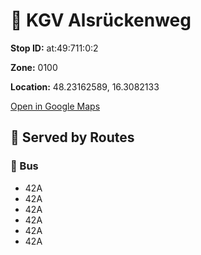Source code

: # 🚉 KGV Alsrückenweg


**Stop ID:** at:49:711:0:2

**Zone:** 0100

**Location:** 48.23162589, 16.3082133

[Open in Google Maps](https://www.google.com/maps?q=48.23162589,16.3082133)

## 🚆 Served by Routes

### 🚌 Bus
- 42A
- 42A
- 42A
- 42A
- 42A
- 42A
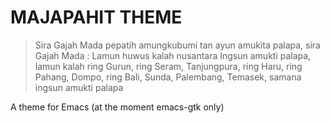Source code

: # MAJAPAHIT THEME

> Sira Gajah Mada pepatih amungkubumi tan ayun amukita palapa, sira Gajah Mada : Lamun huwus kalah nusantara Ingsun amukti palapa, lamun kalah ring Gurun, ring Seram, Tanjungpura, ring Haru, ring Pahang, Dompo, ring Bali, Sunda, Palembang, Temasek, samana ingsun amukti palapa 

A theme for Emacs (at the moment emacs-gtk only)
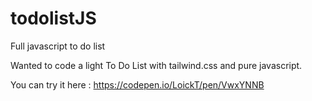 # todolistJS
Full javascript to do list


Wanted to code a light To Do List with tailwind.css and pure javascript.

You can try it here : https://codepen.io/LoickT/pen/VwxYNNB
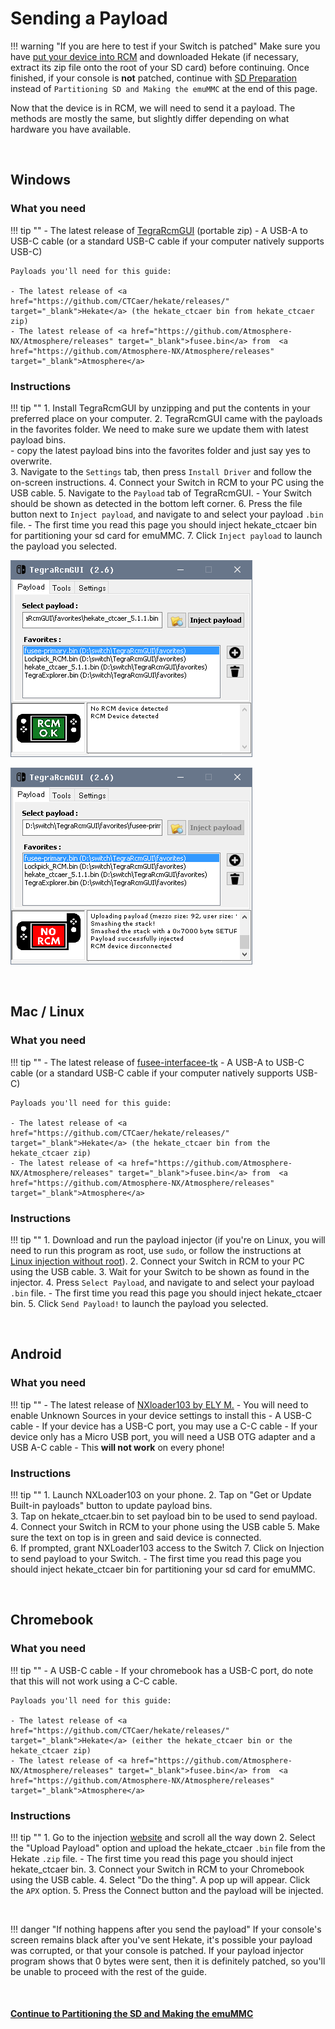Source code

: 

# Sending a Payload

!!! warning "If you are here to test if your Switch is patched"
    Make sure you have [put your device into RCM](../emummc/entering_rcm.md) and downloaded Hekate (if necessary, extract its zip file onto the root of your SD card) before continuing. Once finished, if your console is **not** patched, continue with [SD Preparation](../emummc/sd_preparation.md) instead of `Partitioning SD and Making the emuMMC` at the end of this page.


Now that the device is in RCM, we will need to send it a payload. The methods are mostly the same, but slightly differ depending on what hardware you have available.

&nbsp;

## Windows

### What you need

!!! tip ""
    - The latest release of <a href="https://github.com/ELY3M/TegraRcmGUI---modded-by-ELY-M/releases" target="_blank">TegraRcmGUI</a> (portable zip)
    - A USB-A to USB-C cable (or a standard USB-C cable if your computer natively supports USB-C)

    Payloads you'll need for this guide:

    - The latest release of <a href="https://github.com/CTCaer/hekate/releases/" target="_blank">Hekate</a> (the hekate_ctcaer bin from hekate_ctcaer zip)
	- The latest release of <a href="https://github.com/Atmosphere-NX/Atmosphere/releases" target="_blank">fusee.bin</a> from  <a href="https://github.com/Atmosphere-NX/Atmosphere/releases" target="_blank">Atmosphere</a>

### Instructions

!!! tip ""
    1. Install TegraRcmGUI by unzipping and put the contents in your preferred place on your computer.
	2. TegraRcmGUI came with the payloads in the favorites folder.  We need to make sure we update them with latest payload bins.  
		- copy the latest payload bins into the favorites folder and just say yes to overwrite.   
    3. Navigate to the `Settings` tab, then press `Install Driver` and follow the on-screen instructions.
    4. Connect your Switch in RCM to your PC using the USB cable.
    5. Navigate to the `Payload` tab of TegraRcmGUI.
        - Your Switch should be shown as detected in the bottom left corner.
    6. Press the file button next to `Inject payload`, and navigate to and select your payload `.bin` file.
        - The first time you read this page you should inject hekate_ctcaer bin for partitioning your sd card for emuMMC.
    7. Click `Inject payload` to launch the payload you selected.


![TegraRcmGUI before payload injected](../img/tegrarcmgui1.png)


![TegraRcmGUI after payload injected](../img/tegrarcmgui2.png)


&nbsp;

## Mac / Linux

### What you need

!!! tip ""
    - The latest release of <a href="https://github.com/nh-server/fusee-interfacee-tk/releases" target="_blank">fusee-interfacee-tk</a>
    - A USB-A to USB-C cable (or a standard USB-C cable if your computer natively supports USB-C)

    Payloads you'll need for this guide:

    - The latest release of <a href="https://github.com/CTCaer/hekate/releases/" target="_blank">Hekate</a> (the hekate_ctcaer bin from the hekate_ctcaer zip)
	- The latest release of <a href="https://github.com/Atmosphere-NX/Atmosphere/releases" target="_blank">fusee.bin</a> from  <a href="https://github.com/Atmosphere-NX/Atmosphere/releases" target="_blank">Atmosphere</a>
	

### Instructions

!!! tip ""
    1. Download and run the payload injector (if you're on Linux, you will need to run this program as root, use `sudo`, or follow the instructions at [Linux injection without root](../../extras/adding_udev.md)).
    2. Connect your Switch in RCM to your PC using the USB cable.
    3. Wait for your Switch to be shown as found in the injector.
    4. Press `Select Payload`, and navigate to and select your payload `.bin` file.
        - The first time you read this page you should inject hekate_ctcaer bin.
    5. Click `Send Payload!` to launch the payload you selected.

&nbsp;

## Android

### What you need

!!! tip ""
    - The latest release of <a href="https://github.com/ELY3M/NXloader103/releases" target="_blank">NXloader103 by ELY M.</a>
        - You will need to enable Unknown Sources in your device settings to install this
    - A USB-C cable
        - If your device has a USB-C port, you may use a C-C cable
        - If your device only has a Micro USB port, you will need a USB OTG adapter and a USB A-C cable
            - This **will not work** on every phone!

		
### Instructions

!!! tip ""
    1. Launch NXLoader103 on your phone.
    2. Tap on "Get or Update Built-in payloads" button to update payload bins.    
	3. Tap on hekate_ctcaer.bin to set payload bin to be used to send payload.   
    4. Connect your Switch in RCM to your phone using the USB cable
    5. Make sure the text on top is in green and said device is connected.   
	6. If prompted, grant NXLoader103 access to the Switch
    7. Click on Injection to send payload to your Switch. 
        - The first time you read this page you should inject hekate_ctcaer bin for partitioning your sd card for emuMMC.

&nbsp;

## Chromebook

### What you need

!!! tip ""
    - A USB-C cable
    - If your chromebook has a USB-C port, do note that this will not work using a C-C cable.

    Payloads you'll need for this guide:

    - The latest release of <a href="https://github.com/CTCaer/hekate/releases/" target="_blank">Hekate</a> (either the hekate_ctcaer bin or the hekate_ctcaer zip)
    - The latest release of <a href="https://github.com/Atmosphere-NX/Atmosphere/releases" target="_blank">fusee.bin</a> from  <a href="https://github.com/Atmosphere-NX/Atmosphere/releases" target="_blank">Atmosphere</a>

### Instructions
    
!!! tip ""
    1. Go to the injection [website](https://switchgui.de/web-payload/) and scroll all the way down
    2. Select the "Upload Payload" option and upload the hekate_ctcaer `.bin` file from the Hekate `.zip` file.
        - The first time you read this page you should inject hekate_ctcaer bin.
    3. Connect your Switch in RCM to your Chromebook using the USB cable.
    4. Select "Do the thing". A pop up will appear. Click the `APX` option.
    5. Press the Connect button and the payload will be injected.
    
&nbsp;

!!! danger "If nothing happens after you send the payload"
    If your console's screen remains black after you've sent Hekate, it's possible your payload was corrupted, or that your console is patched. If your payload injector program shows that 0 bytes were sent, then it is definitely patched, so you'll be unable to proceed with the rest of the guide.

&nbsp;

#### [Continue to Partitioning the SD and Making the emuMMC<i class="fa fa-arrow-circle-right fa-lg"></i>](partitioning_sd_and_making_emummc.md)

- _WORK REQUEST_
Print only the lines from the first line of the data above through the one containing "# MAJAPAHIT THEME", exactly as they are, with pictures omitted.

- _PROBLEM SOLUTION_
Source code

: # 🚉 KGV Alsrückenweg


**Stop ID:** at:49:711:0:2

**Zone:** 0100

**Location:** 48.23162589, 16.3082133

[Open in Google Maps](https://www.google.com/maps?q=48.23162589,16.3082133)

## 🚆 Served by Routes

### 🚌 Bus
- 42A
- 42A
- 42A
- 42A
- 42A
- 42A
Source code

: # MAJAPAHIT THEME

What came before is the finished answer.